Evaluating this using de moivre's theorem:

$w = 2(cos(\frac {\pi} {6} + \frac {k\pi} {2}) + isin(\frac {\pi} {6} + \frac {k\pi} {2}))$

now, we need to substitute certain values of k, and this will give us several arguments. We're only looking for arguments between $-\pi$ and $\pi$. You'll want to work your way up from 0, then to 1 and -1, then to 2 and -2, then to 3 and -3, etc... So let's say:

$\theta = (\frac {\pi} {6} + \frac {k\pi} {2})$.

When k=0, $\theta = \frac {\pi} {6}$

when k=1, $\theta = \frac {2\pi} {3}$

when k=-1, $\theta = \frac {-\pi} {3}$

when k=2, $\theta = \frac {7\pi} {6}$. This is larger than ${\pi}$ so we discard it.

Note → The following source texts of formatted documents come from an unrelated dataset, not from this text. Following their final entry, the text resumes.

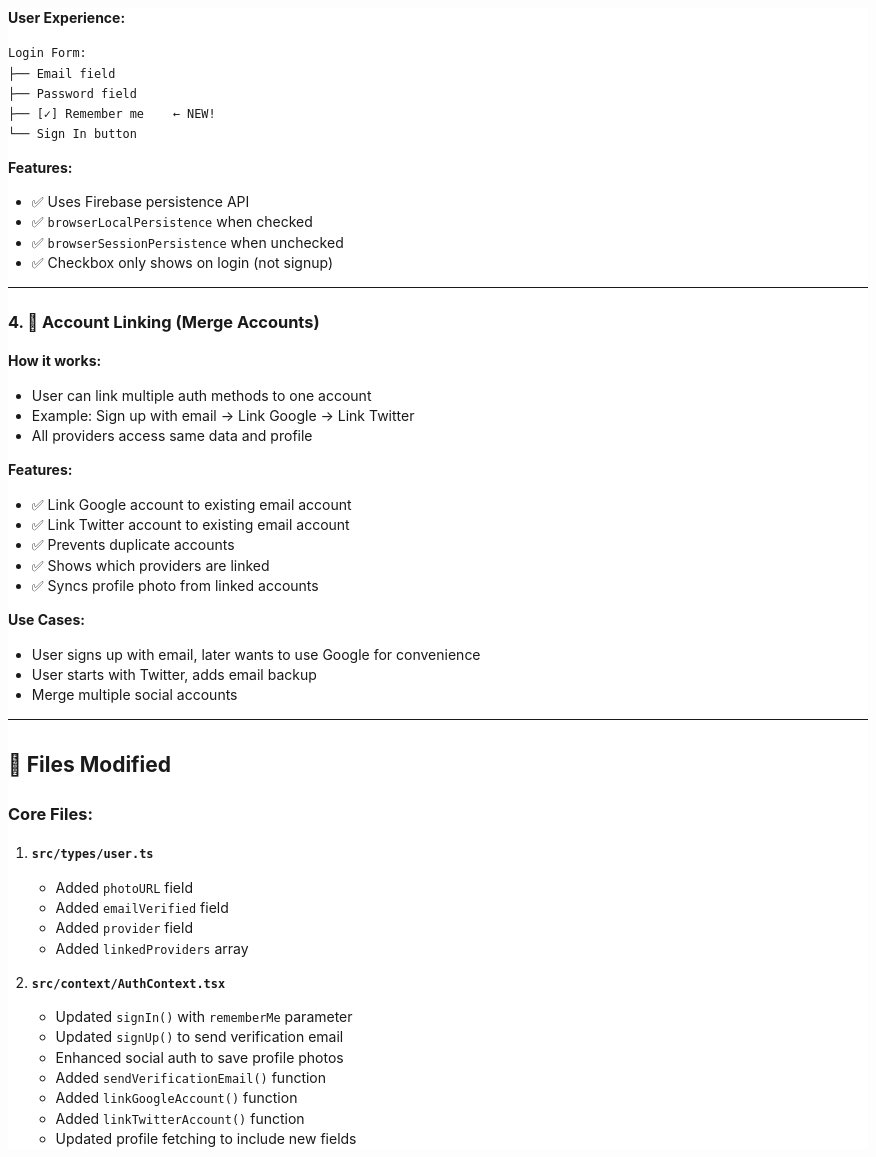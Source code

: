 **User Experience:**
```
Login Form:
├── Email field
├── Password field
├── [✓] Remember me    ← NEW!
└── Sign In button
```

**Features:**
- ✅ Uses Firebase persistence API
- ✅ `browserLocalPersistence` when checked
- ✅ `browserSessionPersistence` when unchecked
- ✅ Checkbox only shows on login (not signup)

---

### 4. 🔗 **Account Linking (Merge Accounts)**

**How it works:**
- User can link multiple auth methods to one account
- Example: Sign up with email → Link Google → Link Twitter
- All providers access same data and profile

**Features:**
- ✅ Link Google account to existing email account
- ✅ Link Twitter account to existing email account
- ✅ Prevents duplicate accounts
- ✅ Shows which providers are linked
- ✅ Syncs profile photo from linked accounts

**Use Cases:**
- User signs up with email, later wants to use Google for convenience
- User starts with Twitter, adds email backup
- Merge multiple social accounts

---

## 📁 Files Modified

### **Core Files:**

1. **`src/types/user.ts`**
   - Added `photoURL` field
   - Added `emailVerified` field
   - Added `provider` field
   - Added `linkedProviders` array

2. **`src/context/AuthContext.tsx`**
   - Updated `signIn()` with `rememberMe` parameter
   - Updated `signUp()` to send verification email
   - Enhanced social auth to save profile photos
   - Added `sendVerificationEmail()` function
   - Added `linkGoogleAccount()` function
   - Added `linkTwitterAccount()` function
   - Updated profile fetching to include new fields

When k=-2, $\theta = \frac {-5\pi} {6}$

every value of k above 1 and below -2 will now give an argument outside the range of $-\pi$ to $\pi$.

Therefore, the suitable arguments are $\theta = \frac {\pi} {6}, \frac {2\pi} {3}, \frac {-\pi} {3}, \frac {-5\pi} {6}$

by substituting all of these into:

$w = 2(cos(\theta) + isin(\theta))$

we get: $w=\sqrt 3 + i$
$w=-1 + i\sqrt 3$
$w=1-i\sqrt 3$
$w=-\sqrt 3 - i$

this is how i do these sorts of questions.

$z=16e^\frac{2\pi i}{3}$ and we want $w: W^4=z$

if we let $w=re^{i\theta}$ then $w^4=z \implies w^4 = r^4e^{4\theta i}=16e^\frac{2\pi i}{3}$. Now comparing absolute value and arguments, we get $r=4$ and $4\theta = \frac{2\pi}{3}+2k\pi$ for some integer k. We do this because the argument of a complex number isn't unique. In the end, $\theta = \dfrac{\pi}{6}+\dfrac{k\pi}{2}$ for k=0,1,2,3 (of course if k=4 then we get the same number as when k=0, etc.) are the 4 different arguments that w can take, and hence give the 4 complex numbers you're looking for.